Collected data
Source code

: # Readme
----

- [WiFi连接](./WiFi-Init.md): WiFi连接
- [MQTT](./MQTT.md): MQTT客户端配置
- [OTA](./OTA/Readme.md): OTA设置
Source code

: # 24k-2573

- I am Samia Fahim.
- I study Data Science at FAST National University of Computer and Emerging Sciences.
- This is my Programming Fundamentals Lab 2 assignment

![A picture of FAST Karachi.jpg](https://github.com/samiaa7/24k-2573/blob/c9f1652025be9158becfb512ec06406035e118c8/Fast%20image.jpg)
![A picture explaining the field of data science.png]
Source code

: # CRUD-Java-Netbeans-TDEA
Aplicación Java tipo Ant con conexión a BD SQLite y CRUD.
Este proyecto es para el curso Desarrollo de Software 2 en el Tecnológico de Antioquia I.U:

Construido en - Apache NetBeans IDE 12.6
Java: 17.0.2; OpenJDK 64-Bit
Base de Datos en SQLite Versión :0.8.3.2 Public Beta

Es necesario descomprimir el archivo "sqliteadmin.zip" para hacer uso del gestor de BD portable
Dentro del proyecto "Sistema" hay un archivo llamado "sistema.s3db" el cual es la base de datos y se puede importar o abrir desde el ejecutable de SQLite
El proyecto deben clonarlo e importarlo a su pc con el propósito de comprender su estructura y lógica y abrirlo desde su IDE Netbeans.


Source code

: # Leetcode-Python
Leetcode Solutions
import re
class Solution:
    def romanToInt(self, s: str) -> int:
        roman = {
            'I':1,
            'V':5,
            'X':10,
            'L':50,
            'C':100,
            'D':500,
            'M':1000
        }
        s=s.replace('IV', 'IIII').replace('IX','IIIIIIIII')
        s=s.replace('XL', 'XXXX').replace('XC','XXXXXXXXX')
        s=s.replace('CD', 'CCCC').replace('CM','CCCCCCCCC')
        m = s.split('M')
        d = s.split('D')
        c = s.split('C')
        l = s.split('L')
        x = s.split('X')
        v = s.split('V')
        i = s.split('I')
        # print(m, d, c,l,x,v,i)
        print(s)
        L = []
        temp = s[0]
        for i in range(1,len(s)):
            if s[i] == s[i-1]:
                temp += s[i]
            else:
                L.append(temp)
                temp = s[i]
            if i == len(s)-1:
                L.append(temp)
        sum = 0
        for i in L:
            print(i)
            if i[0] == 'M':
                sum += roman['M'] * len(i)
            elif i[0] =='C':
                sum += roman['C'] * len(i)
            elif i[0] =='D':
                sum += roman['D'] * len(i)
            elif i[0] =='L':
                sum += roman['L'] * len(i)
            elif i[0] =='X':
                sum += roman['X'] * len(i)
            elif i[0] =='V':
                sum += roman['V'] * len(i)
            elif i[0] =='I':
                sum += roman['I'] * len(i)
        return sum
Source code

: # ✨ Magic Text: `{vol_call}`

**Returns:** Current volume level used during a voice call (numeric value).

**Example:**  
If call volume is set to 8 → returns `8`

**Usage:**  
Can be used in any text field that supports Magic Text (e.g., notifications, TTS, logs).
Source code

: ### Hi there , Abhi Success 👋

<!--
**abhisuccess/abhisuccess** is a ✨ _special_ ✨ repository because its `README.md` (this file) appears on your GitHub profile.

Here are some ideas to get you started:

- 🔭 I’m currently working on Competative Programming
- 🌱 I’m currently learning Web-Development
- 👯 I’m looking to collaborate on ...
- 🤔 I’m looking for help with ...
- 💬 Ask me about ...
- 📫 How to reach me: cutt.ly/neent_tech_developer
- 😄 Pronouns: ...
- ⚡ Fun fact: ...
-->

_Problem details_.
For the word "proyecto", please say how many lines in the entries hold it, with only the number as the reply.

_Solved exercise_.
3